Verdict: I had read this book a long time ago and my local library did a read-along of it in May. It’s small enough to knock out in a few hours tops so I re-read it, loved it, and headed off to the library discussion which was all doom, gloom, and terror. Sci-fi is all about speculating on the dark paths our actions may lead us down in the future, but I think something about this group (who were all at least 50 or older and most claimed to hate science fiction) just made them more inclined to declare that the entire world was degenerate and our society was failing. Also, if you’ve read any of my previous Hugo project reviews, lately I’ve gotten free of a lifelong abusive situation and have been working on my brain. All fun things. So, with that preface, here’s what I thought about Fahrenheit 451 on this, the xth time I’ve read it.

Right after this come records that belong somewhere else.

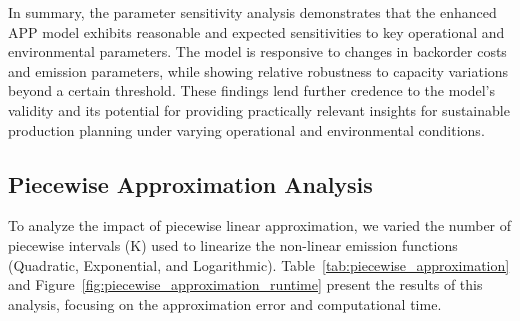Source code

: \begin{table}[htbp]
\begin{table}[htbp]
\begin{table}[htbp]
\begin{table}[htbp]
In summary, the parameter sensitivity analysis demonstrates that the enhanced APP model exhibits reasonable and expected sensitivities to key operational and environmental parameters.  The model is responsive to changes in backorder costs and emission parameters, while showing relative robustness to capacity variations beyond a certain threshold.  These findings lend further credence to the model's validity and its potential for providing practically relevant insights for sustainable production planning under varying operational and environmental conditions.

\subsection{Piecewise Approximation Analysis}
\label{subsec:piecewise_approximation}
To analyze the impact of piecewise linear approximation, we varied the number of piecewise intervals (K) used to linearize the non-linear emission functions (Quadratic, Exponential, and Logarithmic). Table~\ref{tab:piecewise_approximation} and Figure~\ref{fig:piecewise_approximation_runtime} present the results of this analysis, focusing on the approximation error and computational time.


\end{table}
\end{table}
\end{table}
\end{table}
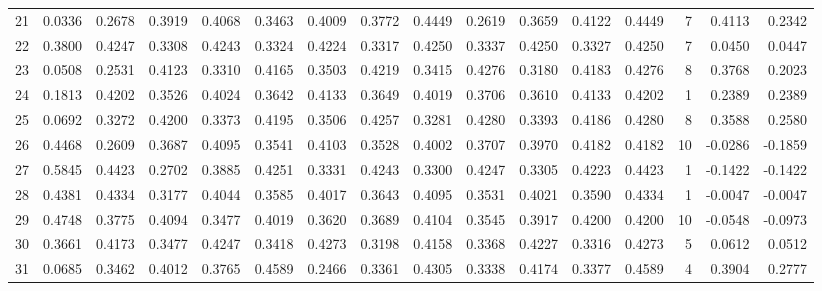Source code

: \begin{tabular}{lrrrrrrrrrrrrrrr}
21  &      0.0336 &  0.2678 &  0.3919 &  0.4068 &  0.3463 &  0.4009 &  0.3772 &  0.4449 &  0.2619 &  0.3659 &   0.4122 &     0.4449 &      7 &                    0.4113 &                     0.2342 \\
22  &      0.3800 &  0.4247 &  0.3308 &  0.4243 &  0.3324 &  0.4224 &  0.3317 &  0.4250 &  0.3337 &  0.4250 &   0.3327 &     0.4250 &      7 &                    0.0450 &                     0.0447 \\
23  &      0.0508 &  0.2531 &  0.4123 &  0.3310 &  0.4165 &  0.3503 &  0.4219 &  0.3415 &  0.4276 &  0.3180 &   0.4183 &     0.4276 &      8 &                    0.3768 &                     0.2023 \\
24  &      0.1813 &  0.4202 &  0.3526 &  0.4024 &  0.3642 &  0.4133 &  0.3649 &  0.4019 &  0.3706 &  0.3610 &   0.4133 &     0.4202 &      1 &                    0.2389 &                     0.2389 \\
25  &      0.0692 &  0.3272 &  0.4200 &  0.3373 &  0.4195 &  0.3506 &  0.4257 &  0.3281 &  0.4280 &  0.3393 &   0.4186 &     0.4280 &      8 &                    0.3588 &                     0.2580 \\
26  &      0.4468 &  0.2609 &  0.3687 &  0.4095 &  0.3541 &  0.4103 &  0.3528 &  0.4002 &  0.3707 &  0.3970 &   0.4182 &     0.4182 &     10 &                   -0.0286 &                    -0.1859 \\
27  &      0.5845 &  0.4423 &  0.2702 &  0.3885 &  0.4251 &  0.3331 &  0.4243 &  0.3300 &  0.4247 &  0.3305 &   0.4223 &     0.4423 &      1 &                   -0.1422 &                    -0.1422 \\
28  &      0.4381 &  0.4334 &  0.3177 &  0.4044 &  0.3585 &  0.4017 &  0.3643 &  0.4095 &  0.3531 &  0.4021 &   0.3590 &     0.4334 &      1 &                   -0.0047 &                    -0.0047 \\
29  &      0.4748 &  0.3775 &  0.4094 &  0.3477 &  0.4019 &  0.3620 &  0.3689 &  0.4104 &  0.3545 &  0.3917 &   0.4200 &     0.4200 &     10 &                   -0.0548 &                    -0.0973 \\
30  &      0.3661 &  0.4173 &  0.3477 &  0.4247 &  0.3418 &  0.4273 &  0.3198 &  0.4158 &  0.3368 &  0.4227 &   0.3316 &     0.4273 &      5 &                    0.0612 &                     0.0512 \\
31  &      0.0685 &  0.3462 &  0.4012 &  0.3765 &  0.4589 &  0.2466 &  0.3361 &  0.4305 &  0.3338 &  0.4174 &   0.3377 &     0.4589 &      4 &                    0.3904 &                     0.2777 \\

\end{tabular}
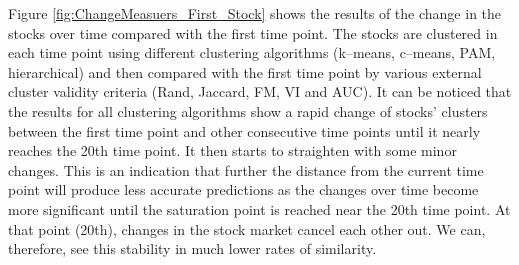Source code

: Figure \ref{fig:ChangeMeasuers_First_Stock} shows the results of the change in the stocks over time compared with the first time point. The stocks are clustered in each time point using different clustering algorithms (k--means, c--means, PAM, hierarchical) and then compared with the first time point by various external cluster validity criteria (Rand, Jaccard, FM, VI and AUC). It can be noticed that the results for all clustering algorithms show a rapid change of stocks' clusters between the first time point and other consecutive time points until it nearly reaches the 20th time point. It then starts to straighten with some minor changes. This is an indication that further the distance from the current time point will produce less accurate predictions as the changes over time become more significant until the saturation point is reached near the 20th time point. At that point (20th), changes in the stock market cancel each other out. We can, therefore, see this stability in much lower rates of similarity.

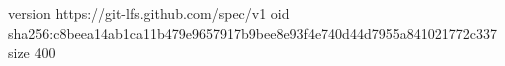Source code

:version https://git-lfs.github.com/spec/v1
oid sha256:c8beea14ab1ca11b479e9657917b9bee8e93f4e740d44d7955a841021772c337
size 400

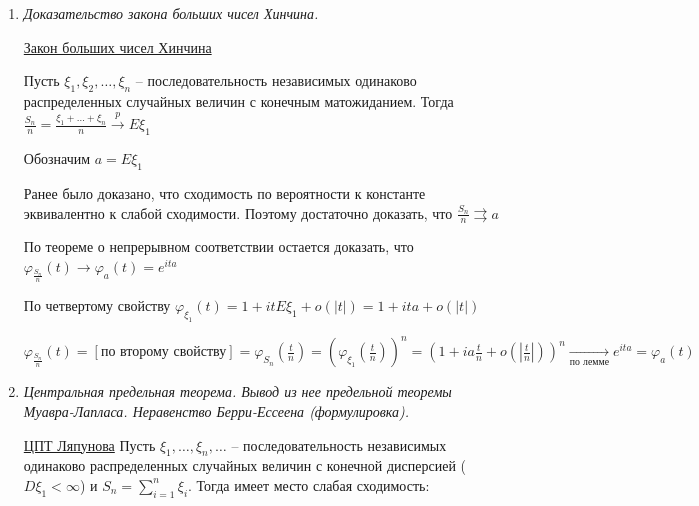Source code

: \begin{enumerate}
\begin{itemize}
        $\xi \in N(a, \sigma^2)$

        $\varphi_\xi(t) = e^{ita} \varphi_\eta(\sigma t) = e^{ita - \frac{\sigma^2t^2}{2}}$

        \underline{Следствие}: нормальное распределение устойчиво относительно суммирования: если $\xi \in N(a_1, \sigma_1^2), \eta \in N(a_2, \sigma^2_2)$ и они независимы, то $\xi + \eta \in N(a_1 + a_2, \sigma_1^2 + \sigma_2^2)$

    \end{itemize}

    \item \textit{Доказательство закона больших чисел Хинчина.}

    \hyperlink{lawofbignumberskhinchin2}{Закон больших чисел Хинчина}
    
    Пусть $\xi_1, \xi_2, \dots, \xi_n$ -- последовательность независимых одинаково распределенных случайных величин с конечным матожиданием.
    Тогда $\frac{S_n}{n} = \frac{\xi_1 + \dots + \xi_n}{n} \overset{p}{\longrightarrow} E\xi_1$
    
    \begin{MyProof}
        Обозначим $a = E\xi_1$
    
        Ранее было доказано, что сходимость по вероятности к константе эквивалентно к слабой сходимости. Поэтому достаточно доказать, что $\frac{S_n}{n} \rightrightarrows a$
    
        По теореме о непрерывном соответствии остается доказать, что $\varphi_{\frac{S_n}{n}}(t) \longrightarrow \varphi_a(t) = e^{ita}$
    
        По четвертому свойству $\varphi_{\xi_1}(t) = 1 + itE\xi_1 + o(|t|) = 1 + ita + o(|t|)$
    
        $\varphi_{\frac{S_n}{n}}(t) = [\text{по второму свойству}] = \varphi_{S_n}\left(\frac{t}{n}\right) = \left(\varphi_{\xi_1}\left(\frac{t}{n}\right)\right)^n = \left(1 + ia\frac{t}{n} + o\left(\left|\frac{t}{n}\right|\right)\right)^n \underset{\text{по лемме}}{\longrightarrow}
        e^{ita} = \varphi_a(t)$
    \end{MyProof}

    \item \textit{Центральная предельная теорема. Вывод из нее предельной теоремы Муавра-Лапласа. Неравенство Берри-Ессеена (формулировка). }

    \hyperlink{centrallimittheorem}{ЦПТ Ляпунова} \Ths Пусть $\xi_1, \dots, \xi_n, \dots$ -- последовательность независимых одинаково распределенных случайных величин
    с конечной дисперсией ($D\xi_1 < \infty$) и $S_n = \sum_{i = 1}^n \xi_i$. Тогда имеет место слабая сходимость:


\end{enumerate}
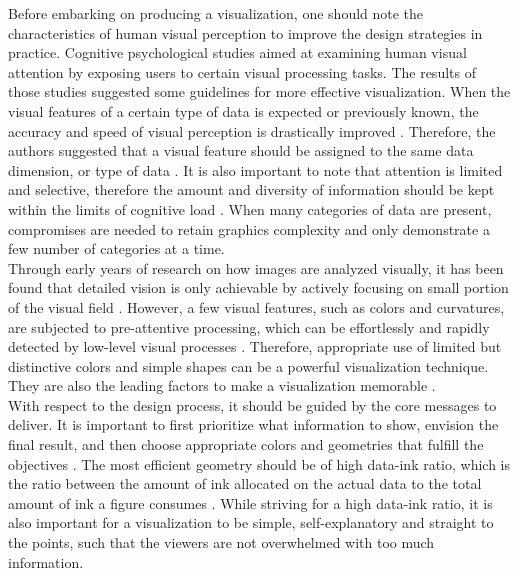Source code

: \documentclass[11pt, a4paper,oneside,chapterprefix=false]{scrbook}
\begin{document}
Before embarking on producing a visualization, one should note the characteristics of human visual perception to improve the design strategies in practice. Cognitive psychological studies aimed at examining human visual attention by exposing users to certain visual processing tasks. The results of those studies suggested some guidelines for more effective visualization. When the visual features of a certain type of data is expected or previously known, the accuracy and speed of visual perception is drastically improved \cite{haroz2012capacity}. Therefore, the authors suggested that a visual feature should be assigned to the same data dimension, or type of data \cite{haroz2012capacity}. It is also important to note that attention is limited and selective, therefore the amount and diversity of information should be kept within the limits of cognitive load \cite{alhadad2018visualizing}. When many categories of data are present, compromises are needed to retain graphics complexity and only demonstrate a few number of categories at a time. \\

Through early years of research on how images are analyzed visually, it has been found that detailed vision is only achievable by actively focusing on small portion of the visual field \cite{itti2001computational, noton1971scanpaths}. However, a few visual features, such as colors and curvatures, are subjected to pre-attentive processing, which can be effortlessly and rapidly detected by low-level visual processes \cite{healey2011attention}. Therefore, appropriate use of limited but distinctive colors and simple shapes can be a powerful visualization technique. They are also the leading factors to make a visualization memorable \cite{borkin2013makes}. \\

With respect to the design process, it should be guided by the core messages to deliver. It is important to first prioritize what information to show, envision the final result, and then choose appropriate colors and geometries that fulfill the objectives \cite{midway2020principles}. The most efficient geometry should be of high data-ink ratio, which is the ratio between the amount of ink allocated on the actual data to the total amount of ink a figure consumes \cite{tufte1983visual}. While striving for a high data-ink ratio, it is also important for a visualization to be simple, self-explanatory  and straight to the points, such that the viewers are not overwhelmed with too much information. \\
\end{document}
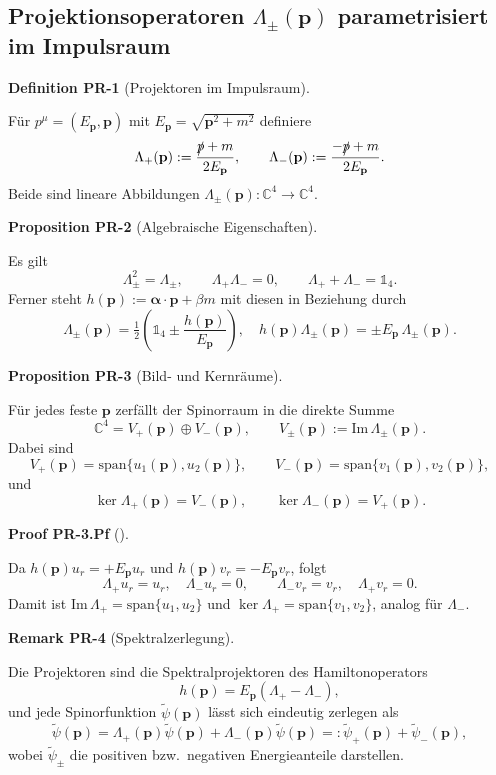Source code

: \documentclass[10pt, letterpaper]{article}
\newcommand{\C}{\mathbb{C}}
\newcommand{\CustomHeading}[3]{%
  \par\medskip\noindent%
  \textbf{#1 #2} \textnormal{(#3)}.\enskip%
}
\newenvironment{DEF}[2]{\begin{unitbox}\CustomHeading{Definition}{#1}{#2}}{\end{unitbox}}
\newenvironment{PROP}[2]{\begin{unitbox}\CustomHeading{Proposition}{#1}{#2}}{\end{unitbox}}
\newenvironment{REM}[2]{\begin{unitbox}\CustomHeading{Remark}{#1}{#2}}{\end{unitbox}}
\newenvironment{PROOF}[2]{\begin{unitbox}\CustomHeading{Proof}{#1}{#2}}{\end{unitbox}}
\begin{document}
\subsection{Projektionsoperatoren $\Lambda_\pm(\mathbf p)$ parametrisiert im Impulsraum}


\begin{DEF}{PR-1}{Projektoren im Impulsraum}
Für $p^\mu=(E_{\mathbf p},\mathbf p)$ mit $E_{\mathbf p}=\sqrt{\mathbf p^2+m^2}$ definiere
\[
\Lambda_+(\mathbf p):=\frac{\slashed p + m}{2E_{\mathbf p}},\qquad
\Lambda_-(\mathbf p):=\frac{-\slashed p + m}{2E_{\mathbf p}}.
\]
Beide sind lineare Abbildungen $\Lambda_\pm(\mathbf p):\C^4\to\C^4$.
\end{DEF}

\begin{PROP}{PR-2}{Algebraische Eigenschaften}
Es gilt
\[
\Lambda_\pm^2=\Lambda_\pm,\qquad
\Lambda_+\Lambda_-=0,\qquad
\Lambda_++\Lambda_-=\mathbb{1}_4.
\]
Ferner steht $h(\mathbf p):=\boldsymbol{\alpha}\!\cdot\!\mathbf p+\beta m$ mit diesen in Beziehung durch
\[
\Lambda_\pm(\mathbf p)=\tfrac{1}{2}\!\left(\mathbb{1}_4\pm\frac{h(\mathbf p)}{E_{\mathbf p}}\right),
\quad
h(\mathbf p)\Lambda_\pm(\mathbf p)=\pm E_{\mathbf p}\,\Lambda_\pm(\mathbf p).
\]
\end{PROP}

\begin{PROP}{PR-3}{Bild- und Kernräume}
Für jedes feste $\mathbf p$ zerfällt der Spinorraum in die direkte Summe
\[
\C^4=V_+(\mathbf p)\oplus V_-(\mathbf p),
\qquad
V_\pm(\mathbf p):=\mathrm{Im}\,\Lambda_\pm(\mathbf p).
\]
Dabei sind
\[
V_+(\mathbf p)=\mathrm{span}\{u_1(\mathbf p),u_2(\mathbf p)\},\qquad
V_-(\mathbf p)=\mathrm{span}\{v_1(\mathbf p),v_2(\mathbf p)\},
\]
und
\[
\ker\Lambda_+(\mathbf p)=V_-(\mathbf p),\qquad
\ker\Lambda_-(\mathbf p)=V_+(\mathbf p).
\]
\end{PROP}

\begin{PROOF}{PR-3.Pf}{}
Da $h(\mathbf p)u_r=+E_{\mathbf p}u_r$ und $h(\mathbf p)v_r=-E_{\mathbf p}v_r$, folgt
\[
\Lambda_+u_r=u_r,\quad \Lambda_-u_r=0,\qquad
\Lambda_-v_r=v_r,\quad \Lambda_+v_r=0.
\]
Damit ist $\mathrm{Im}\,\Lambda_+=\mathrm{span}\{u_1,u_2\}$ und $\ker\Lambda_+=\mathrm{span}\{v_1,v_2\}$, analog für $\Lambda_-$.
\end{PROOF}

\begin{REM}{PR-4}{Spektralzerlegung}
Die Projektoren sind die Spektralprojektoren des Hamiltonoperators
\[
h(\mathbf p)=E_{\mathbf p}(\Lambda_+ - \Lambda_-),
\]
und jede Spinorfunktion $\tilde\psi(\mathbf p)$ lässt sich eindeutig zerlegen als
\[
\tilde\psi(\mathbf p)=\Lambda_+(\mathbf p)\tilde\psi(\mathbf p)
+\Lambda_-(\mathbf p)\tilde\psi(\mathbf p)
=:\tilde\psi_+(\mathbf p)+\tilde\psi_-(\mathbf p),
\]
wobei $\tilde\psi_\pm$ die positiven bzw.\ negativen Energieanteile darstellen.
\end{REM}
\end{document}

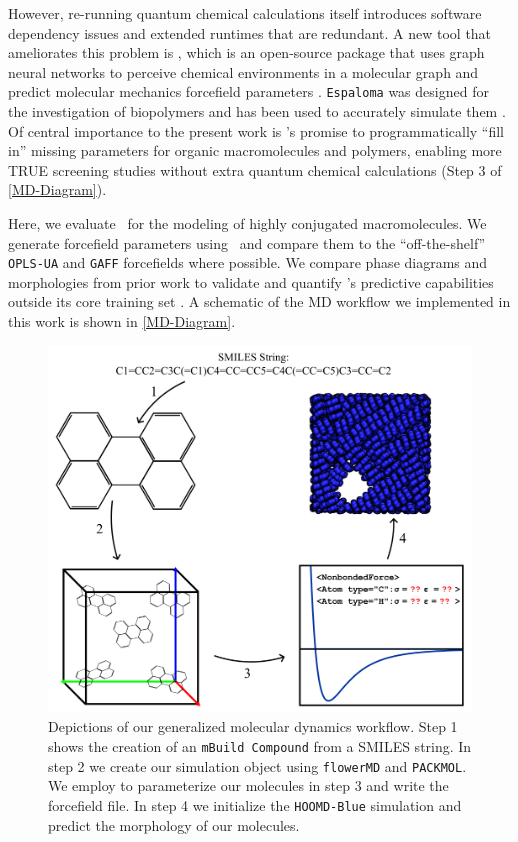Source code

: However, re-running quantum chemical calculations itself introduces software dependency issues and extended runtimes that are redundant.
A new tool that ameliorates this problem is \esp, which is an open-source package that uses graph neural networks to perceive chemical environments in a molecular graph and predict molecular mechanics forcefield parameters \citep{wang_end--end_2022}. 
\texttt{Espaloma} was designed for the investigation of biopolymers and has been used to accurately simulate them \citep{shirts2023, takaba_machine-learned_2024}. 
Of central importance to the present work is \esp's promise to programmatically ``fill in'' missing parameters for organic macromolecules and polymers, enabling more TRUE screening studies without extra quantum chemical calculations (Step 3 of \autoref{MD-Diagram}).

Here, we evaluate \esp~for the modeling of highly conjugated macromolecules.  
We generate forcefield parameters using \esp~and compare them to the ``off-the-shelf'' \texttt{OPLS-UA} and \texttt{GAFF} forcefields where possible.
We compare phase diagrams and morphologies from prior work to validate and quantify \esp's predictive capabilities outside its core training set \citep{wang_end--end_2022}. 
A schematic of the MD workflow we implemented in this work is shown in \autoref{MD-Diagram}. 
\begin{figure}
    \centering
    \includegraphics[width=.6\linewidth]{src/figures/FF_figs/MD_process.png}
    \caption{Depictions of our generalized molecular dynamics workflow. Step 1 shows the creation of an \texttt{mBuild Compound} from a SMILES string. In step 2 we create our simulation object using \texttt{flowerMD} and \texttt{PACKMOL}. We employ \esp to parameterize our molecules in step 3 and write the forcefield file. In step 4 we initialize the \texttt{HOOMD-Blue} simulation and predict the morphology of our molecules.}
    \label{MD-Diagram}
\end{figure}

When I first read this book I was convinced it was about how stupid our culture is because people don’t want to think. I was an angry teenager who loved books and learning and I was relentlessly bullied for it. Fahrenheit 451 felt like a vindication to me. Now that I’m not an angry teenager it still feels like a vindication, but less of intelligence and more of compassion. Our discussion at the library eventually got into Cold War paranoia which was an astute conversation topic. But I feel like it’s worth noting the censorship aspects not from a totalitarian angle, but more from the way Bradbury presents a culture of despair.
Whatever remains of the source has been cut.